[Start of section]
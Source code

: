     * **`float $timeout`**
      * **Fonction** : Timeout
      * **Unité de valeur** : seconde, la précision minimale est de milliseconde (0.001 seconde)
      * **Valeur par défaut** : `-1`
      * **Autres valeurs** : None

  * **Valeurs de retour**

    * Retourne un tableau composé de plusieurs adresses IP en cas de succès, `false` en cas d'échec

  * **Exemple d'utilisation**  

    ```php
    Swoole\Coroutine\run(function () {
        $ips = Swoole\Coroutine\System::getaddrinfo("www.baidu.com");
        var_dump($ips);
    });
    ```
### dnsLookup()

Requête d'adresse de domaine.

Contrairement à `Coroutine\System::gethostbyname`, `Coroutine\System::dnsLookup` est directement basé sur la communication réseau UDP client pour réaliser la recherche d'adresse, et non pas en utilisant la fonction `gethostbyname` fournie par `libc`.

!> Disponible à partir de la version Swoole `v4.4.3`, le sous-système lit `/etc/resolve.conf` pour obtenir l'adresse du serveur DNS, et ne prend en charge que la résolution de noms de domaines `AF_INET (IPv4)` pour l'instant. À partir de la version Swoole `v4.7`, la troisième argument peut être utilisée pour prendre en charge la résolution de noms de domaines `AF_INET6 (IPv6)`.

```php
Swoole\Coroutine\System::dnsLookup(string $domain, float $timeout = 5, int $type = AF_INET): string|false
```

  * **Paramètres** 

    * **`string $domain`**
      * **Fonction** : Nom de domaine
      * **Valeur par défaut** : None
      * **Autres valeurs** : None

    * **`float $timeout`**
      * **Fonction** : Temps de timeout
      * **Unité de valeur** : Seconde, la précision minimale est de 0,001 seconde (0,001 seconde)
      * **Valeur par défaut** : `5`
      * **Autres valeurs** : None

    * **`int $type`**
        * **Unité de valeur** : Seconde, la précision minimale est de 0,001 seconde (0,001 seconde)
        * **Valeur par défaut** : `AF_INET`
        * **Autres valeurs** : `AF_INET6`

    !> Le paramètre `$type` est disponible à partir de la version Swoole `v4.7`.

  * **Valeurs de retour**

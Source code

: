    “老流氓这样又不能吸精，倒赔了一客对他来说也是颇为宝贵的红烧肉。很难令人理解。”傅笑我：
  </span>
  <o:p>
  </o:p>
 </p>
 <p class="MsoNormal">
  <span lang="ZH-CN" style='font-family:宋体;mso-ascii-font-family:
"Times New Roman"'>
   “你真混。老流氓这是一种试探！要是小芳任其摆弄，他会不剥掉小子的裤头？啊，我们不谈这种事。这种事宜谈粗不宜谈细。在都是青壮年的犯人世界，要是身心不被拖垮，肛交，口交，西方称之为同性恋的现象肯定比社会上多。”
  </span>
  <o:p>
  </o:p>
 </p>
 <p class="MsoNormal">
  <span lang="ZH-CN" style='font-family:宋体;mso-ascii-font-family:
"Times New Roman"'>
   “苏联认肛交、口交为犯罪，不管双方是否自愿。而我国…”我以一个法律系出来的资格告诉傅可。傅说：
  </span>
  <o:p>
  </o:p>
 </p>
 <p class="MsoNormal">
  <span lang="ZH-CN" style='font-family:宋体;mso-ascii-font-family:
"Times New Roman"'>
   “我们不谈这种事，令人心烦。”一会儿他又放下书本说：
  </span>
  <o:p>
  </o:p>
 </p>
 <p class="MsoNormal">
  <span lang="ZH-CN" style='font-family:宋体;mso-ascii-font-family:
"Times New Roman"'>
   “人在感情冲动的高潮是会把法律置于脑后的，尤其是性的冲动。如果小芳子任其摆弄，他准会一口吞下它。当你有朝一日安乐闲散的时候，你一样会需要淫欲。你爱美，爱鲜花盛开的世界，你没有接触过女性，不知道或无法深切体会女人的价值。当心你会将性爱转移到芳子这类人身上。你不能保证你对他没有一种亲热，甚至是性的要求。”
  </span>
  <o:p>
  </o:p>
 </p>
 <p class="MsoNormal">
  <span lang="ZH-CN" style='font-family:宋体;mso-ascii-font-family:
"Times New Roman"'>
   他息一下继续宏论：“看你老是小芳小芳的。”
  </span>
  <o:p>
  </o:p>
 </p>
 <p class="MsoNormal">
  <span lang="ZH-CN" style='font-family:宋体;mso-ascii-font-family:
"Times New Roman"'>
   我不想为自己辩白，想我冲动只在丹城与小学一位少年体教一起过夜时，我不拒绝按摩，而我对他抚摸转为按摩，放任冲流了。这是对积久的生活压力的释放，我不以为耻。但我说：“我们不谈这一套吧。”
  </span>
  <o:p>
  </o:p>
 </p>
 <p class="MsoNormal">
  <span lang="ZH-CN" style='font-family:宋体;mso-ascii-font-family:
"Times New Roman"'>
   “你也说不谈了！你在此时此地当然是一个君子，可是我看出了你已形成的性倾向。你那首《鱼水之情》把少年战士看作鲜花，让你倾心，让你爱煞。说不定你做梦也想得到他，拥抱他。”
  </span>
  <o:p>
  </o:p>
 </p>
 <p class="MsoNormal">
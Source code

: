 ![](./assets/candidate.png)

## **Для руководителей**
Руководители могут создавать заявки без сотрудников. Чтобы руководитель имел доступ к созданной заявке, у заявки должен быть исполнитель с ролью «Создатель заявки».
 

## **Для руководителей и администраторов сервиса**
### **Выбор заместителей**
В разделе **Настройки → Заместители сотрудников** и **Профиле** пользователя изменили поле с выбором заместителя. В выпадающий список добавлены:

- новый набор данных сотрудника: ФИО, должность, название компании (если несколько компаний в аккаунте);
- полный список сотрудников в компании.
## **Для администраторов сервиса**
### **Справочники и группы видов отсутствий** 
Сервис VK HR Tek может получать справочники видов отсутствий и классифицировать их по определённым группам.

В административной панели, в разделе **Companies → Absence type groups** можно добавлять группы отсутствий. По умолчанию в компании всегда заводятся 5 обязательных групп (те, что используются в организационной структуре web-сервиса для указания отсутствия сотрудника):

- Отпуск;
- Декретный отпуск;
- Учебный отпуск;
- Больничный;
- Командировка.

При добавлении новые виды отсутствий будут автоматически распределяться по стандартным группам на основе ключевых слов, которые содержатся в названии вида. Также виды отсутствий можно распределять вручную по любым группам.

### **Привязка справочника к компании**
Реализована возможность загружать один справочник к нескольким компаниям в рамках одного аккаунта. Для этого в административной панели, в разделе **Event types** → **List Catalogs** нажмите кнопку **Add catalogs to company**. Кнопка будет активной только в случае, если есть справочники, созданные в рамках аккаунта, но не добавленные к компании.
[End of section]
__About this exercise__.
Search the data and copy each line containing "видов".

__Result for this task__.
### **Справочники и группы видов отсутствий** 
Сервис VK HR Tek может получать справочники видов отсутствий и классифицировать их по определённым группам.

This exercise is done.